With this in mind, it's a shame that our current protocol forces us to
store identity keys unencrypted in RAM. We need some kind of signing key
stored unencrypted, since we need to generate new descriptors/directories
and rotate link and onion keys regularly. (And since, of course, we can't
ask server operators to be on-hand to enter a passphrase every time we
want to rotate keys or sign a descriptor.)
The obvious solution seems to be to have a signing-only key that lives
indefinitely (months or longer) and signs descriptors and link keys, and a
separate identity key that's used to sign the signing key. Tor servers
could run in one of several modes:
1. Identity key stored encrypted. You need to pick a passphrase when
you enable this mode, and re-enter this passphrase every time you
rotate the signing key.
1'. Identity key stored separate. You save your identity key to a
floppy, and use the floppy when you need to rotate the signing key.
2. All keys stored unencrypted. In this case, we might not want to even
*have* a separate signing key. (We'll need to support no-separate-
signing-key mode anyway to keep old servers working.)
3. All keys stored encrypted. You need to enter a passphrase to start
Tor.
(Of course, we might not want to implement all of these.)
Case 1 is probably most usable and secure, if we assume that people don't
forget their passphrases or lose their floppies. We could mitigate this a
bit by encouraging people to PGP-encrypt their passphrases to themselves,
or keep a cleartext copy of their secret key secret-split into a few
pieces, or something like that.
Migration presents another difficulty, especially with the authorities. If
we use the current set of identity keys as the new identity keys, we're in
the position of having sensitive keys that have been stored on
media-of-dubious-encryption up to now. Also, we need to keep old clients
(who will expect descriptors to be signed by the identity keys they know
and love, and who will not understand signing keys) happy.

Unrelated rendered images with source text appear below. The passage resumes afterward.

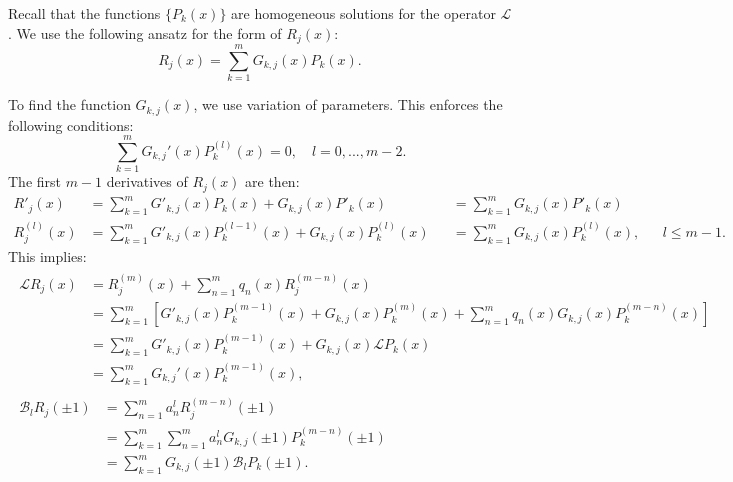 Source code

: \documentclass{article}
\begin{document}
Recall that the functions $\{ P_k(x) \}$ are homogeneous solutions for the operator $\mathcal{L}$.
We use the following ansatz for the form of $R_j(x)$:
\begin{equation} \label{ansatz}
R_j(x) = \sum_{k=1}^m G_{k,j}(x) P_k(x) .
\end{equation}

To find the function $G_{k,j}(x)$, we use variation of parameters.
This enforces the following conditions:
\begin{equation} \label{variation of parameters}
\sum_{k=1}^m G_{k,j}'(x) P_k^{(l)}(x) = 0, \quad l = 0,...,m-2 .
\end{equation}
The first $m-1$ derivatives of $R_j(x)$ are then:
\begin{equation}
\begin{aligned}
R'_j(x) & = \sum_{k=1}^m G'_{k,j}(x) P_k(x) + G_{k,j}(x) P'_k(x) && = \sum_{k=1}^m G_{k,j}(x) P'_k(x) \\
R_j^{(l)}(x) & = \sum_{k=1}^m G'_{k,j}(x) P_k^{(l-1)}(x) + G_{k,j}(x) P_k^{(l)}(x) && = \sum_{k=1}^m G_{k,j}(x) P_k^{(l)}(x), && l \leq m-1 .
\end{aligned}
\end{equation}
This implies:
\begin{align} \label{L on R}
\begin{split}
\mathcal{L} R_j(x) & = R_j^{(m)}(x) + \sum_{n=1}^m q_n(x) R_j^{(m-n)}(x) \\
& = \sum_{k=1}^m \left [ G'_{k,j}(x) P_k^{(m-1)}(x) + G_{k,j}(x) P_k^{(m)}(x) + \sum_{n=1}^m q_n(x) G_{k,j}(x) P_k^{(m-n)}(x) \right ] \\
& = \sum_{k=1}^m G'_{k,j}(x) P_k^{(m-1)}(x) + G_{k,j}(x) \mathcal{L} P_k(x) \\
& = \sum_{k=1}^m G_{k,j}'(x) P_k^{(m-1)}(x) ,
\end{split} \\
\begin{split} \label{B on R}
\mathcal{B}_l R_j(\pm 1) & = \sum_{n=1}^m a_n^l R_j^{(m-n)}(\pm1) \\
& = \sum_{k=1}^m \sum_{n=1}^m a_n^l G_{k,j}(\pm1) P_k^{(m-n)}(\pm1) \\
& = \sum_{k=1}^m G_{k,j}(\pm1) \mathcal{B}_l P_k(\pm1) .
\end{split}
\end{align}
\end{document}
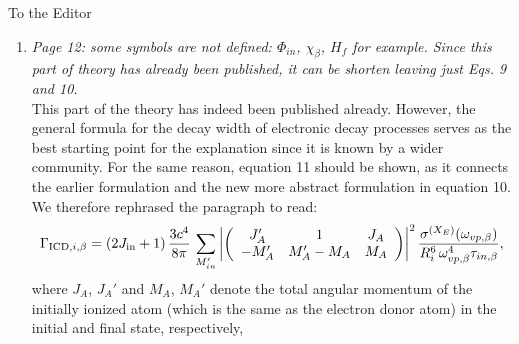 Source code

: \documentclass[DIN,pagenumber=false,parskip=half,fromalign=left,fromphone=true,fromemail=true,fromurl=false,fromlogo=false,fromrule=false]{scrlttr2}
\begin{document}
\begin{letter}{To the Editor}
\begin{enumerate}
  \item \emph{Page 12:
        some symbols are not defined: $\Phi_{in}$, $\chi_\beta$, $H_f$
        for example.
        Since this part of theory has already been published, it can be shorten
        leaving just Eqs. 9 and 10.}\\
        This part of the theory has indeed been published already. However,
        the general formula for the decay width of electronic decay processes
        serves as the best starting point for the explanation since it is
        known by a wider community. For the same reason, equation 11 should
        be shown, as it connects the earlier formulation and the new more
        abstract formulation in equation 10. We therefore rephrased the
        paragraph to read:\\
        {}
%
\begin{equation}
 \Gamma_{{\rm ICD},i,\beta} = (2J_{\rm in}+1)\, \frac{3c^4}{8\pi}\,
                        \sum\limits_{M_{in}'}
                        \left| \left(
                        \begin{array}{ccc}
                        J_A'  & 1        & J_A\\
                        -M_A' & M_A'-M_A & M_A
                        \end{array}\right) \right|^2
                        \frac{\sigma^{(X_E)}(\omega_{vp,\beta})}
                        {R_i^6 \, \omega_{vp,\beta}^4 \tau_{in,\beta}},
\end{equation}                                                 
%
where $J_A$, $J_A'$ and $M_A$, $M_A'$ denote the total angular momentum of the
initially ionized atom (which is the same as the electron donor atom) in the 
initial and final state, respectively,
{}
\end{enumerate}
\end{letter}
\end{document}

I'd enumerate designs here, but I'm hoping that somebody will come up with
a better one, so I'll try not to prejudice them with more ideas yet.
Oh, and of course, we'll want to make sure that the keys are
cross-certified. :)
Ideas? -NM
3.4. Long and short descriptors
Some of the costliest fields in the current directory protocol are ones
that no client actually uses. In particular, the "read-history" and
"write-history" fields are used only by the authorities for monitoring the
status of the network. If we took them out, the size of a compressed list
of all the routers would fall by about 60%. (No other disposable field
would save more than 2%.)
One possible solution here is that routers should generate and upload a
short-form and long-form descriptor. Only the short-form descriptor should
ever be used by anybody for routing. The long-form descriptor should be
used only for analytics and other tools. (If we allowed people to route with
long descriptors, we'd have to ensure that they stayed in sync with the
short ones somehow.)
Another possible solution would be to drop these fields from descriptors,
and have them uploaded as a part of a separate "bandwidth report" to the
authorities. This could help prevent the mistake of using long descriptors
in the place of short ones.
Thoughts? -NM
4. Migration
For directory voting, ...
caches need to start caching consensuses and accepting multisigned documents.